(INPUT)

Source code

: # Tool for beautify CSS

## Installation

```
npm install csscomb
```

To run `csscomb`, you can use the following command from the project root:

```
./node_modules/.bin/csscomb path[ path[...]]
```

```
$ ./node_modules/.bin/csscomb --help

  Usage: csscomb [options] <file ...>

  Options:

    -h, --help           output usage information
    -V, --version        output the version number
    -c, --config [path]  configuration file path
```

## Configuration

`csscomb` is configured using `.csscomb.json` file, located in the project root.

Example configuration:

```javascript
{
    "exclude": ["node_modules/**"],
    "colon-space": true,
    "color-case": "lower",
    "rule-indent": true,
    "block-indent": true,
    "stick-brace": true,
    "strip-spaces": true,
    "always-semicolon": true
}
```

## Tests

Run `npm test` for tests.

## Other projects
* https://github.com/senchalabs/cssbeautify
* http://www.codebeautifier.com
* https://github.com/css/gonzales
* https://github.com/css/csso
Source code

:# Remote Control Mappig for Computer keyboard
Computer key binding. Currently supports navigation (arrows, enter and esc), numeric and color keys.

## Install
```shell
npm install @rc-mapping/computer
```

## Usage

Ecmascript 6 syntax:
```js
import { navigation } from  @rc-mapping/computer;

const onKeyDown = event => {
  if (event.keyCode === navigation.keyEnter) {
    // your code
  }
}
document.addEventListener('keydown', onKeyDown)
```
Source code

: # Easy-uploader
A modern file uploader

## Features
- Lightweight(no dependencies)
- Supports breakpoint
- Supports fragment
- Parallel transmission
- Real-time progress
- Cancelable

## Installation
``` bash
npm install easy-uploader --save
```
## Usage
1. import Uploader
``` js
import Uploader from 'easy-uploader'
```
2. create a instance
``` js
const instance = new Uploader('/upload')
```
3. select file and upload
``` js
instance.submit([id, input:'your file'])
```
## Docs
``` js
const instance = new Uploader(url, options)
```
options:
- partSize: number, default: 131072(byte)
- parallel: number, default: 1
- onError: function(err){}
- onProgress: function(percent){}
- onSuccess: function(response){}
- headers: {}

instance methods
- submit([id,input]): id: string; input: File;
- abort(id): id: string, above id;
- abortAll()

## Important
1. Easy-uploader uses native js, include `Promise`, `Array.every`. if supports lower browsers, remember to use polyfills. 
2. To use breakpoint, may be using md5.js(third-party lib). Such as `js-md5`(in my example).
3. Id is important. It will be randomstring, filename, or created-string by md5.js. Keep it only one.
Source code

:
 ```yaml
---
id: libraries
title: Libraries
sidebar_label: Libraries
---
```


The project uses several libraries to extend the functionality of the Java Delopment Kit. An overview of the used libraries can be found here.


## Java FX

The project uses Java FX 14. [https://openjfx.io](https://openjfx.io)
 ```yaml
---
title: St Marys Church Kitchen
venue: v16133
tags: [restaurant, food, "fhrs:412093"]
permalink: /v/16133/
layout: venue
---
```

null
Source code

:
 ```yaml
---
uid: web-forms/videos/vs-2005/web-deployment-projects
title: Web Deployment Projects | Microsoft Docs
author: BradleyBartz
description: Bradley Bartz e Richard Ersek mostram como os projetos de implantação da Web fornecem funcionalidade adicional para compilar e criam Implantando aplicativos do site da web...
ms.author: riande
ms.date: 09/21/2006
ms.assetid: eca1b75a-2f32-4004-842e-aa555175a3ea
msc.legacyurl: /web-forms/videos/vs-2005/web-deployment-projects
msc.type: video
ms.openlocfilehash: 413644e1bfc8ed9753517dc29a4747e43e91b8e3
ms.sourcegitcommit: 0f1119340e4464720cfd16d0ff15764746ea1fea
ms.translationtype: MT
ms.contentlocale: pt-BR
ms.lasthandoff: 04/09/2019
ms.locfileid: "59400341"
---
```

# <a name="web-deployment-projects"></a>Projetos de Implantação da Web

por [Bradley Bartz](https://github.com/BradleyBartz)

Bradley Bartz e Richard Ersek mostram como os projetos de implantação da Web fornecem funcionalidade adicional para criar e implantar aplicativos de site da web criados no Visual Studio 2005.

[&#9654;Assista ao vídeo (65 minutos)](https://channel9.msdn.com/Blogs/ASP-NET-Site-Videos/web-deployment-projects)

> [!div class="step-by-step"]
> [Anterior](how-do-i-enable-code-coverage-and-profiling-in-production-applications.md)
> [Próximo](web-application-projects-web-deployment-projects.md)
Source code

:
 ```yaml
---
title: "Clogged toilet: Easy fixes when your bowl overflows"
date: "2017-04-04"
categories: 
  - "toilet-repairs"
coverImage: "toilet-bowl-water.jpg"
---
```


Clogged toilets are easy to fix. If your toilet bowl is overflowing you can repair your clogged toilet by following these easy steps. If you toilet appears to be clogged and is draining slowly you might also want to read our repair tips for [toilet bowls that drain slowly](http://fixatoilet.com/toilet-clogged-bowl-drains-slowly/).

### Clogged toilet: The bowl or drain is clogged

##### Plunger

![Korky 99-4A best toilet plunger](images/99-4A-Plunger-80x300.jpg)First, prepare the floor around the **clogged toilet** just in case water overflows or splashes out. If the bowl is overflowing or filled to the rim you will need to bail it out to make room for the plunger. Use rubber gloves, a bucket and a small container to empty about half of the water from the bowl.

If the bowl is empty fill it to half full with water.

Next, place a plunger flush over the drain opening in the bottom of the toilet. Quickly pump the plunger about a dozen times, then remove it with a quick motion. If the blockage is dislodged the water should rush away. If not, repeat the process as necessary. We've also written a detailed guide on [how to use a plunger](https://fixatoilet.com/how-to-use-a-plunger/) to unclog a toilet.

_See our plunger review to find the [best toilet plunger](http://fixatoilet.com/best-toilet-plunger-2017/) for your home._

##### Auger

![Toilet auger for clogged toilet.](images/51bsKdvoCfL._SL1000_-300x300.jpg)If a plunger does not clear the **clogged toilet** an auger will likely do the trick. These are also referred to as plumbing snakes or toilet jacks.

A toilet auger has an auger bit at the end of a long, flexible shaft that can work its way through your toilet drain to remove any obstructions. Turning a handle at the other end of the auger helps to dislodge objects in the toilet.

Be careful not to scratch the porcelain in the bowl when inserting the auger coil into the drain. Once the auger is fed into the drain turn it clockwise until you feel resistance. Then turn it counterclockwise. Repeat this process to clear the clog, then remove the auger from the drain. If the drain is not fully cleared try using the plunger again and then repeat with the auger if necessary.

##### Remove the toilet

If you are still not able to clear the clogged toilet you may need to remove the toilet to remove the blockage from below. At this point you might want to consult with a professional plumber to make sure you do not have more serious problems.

(End INPUT)

Show the lines of the entries that include the string "github", copying each in full.

→ **RESULT OF THIS TASK**
* https://github.com/senchalabs/cssbeautify
* https://github.com/css/gonzales
* https://github.com/css/csso
por [Bradley Bartz](https://github.com/BradleyBartz)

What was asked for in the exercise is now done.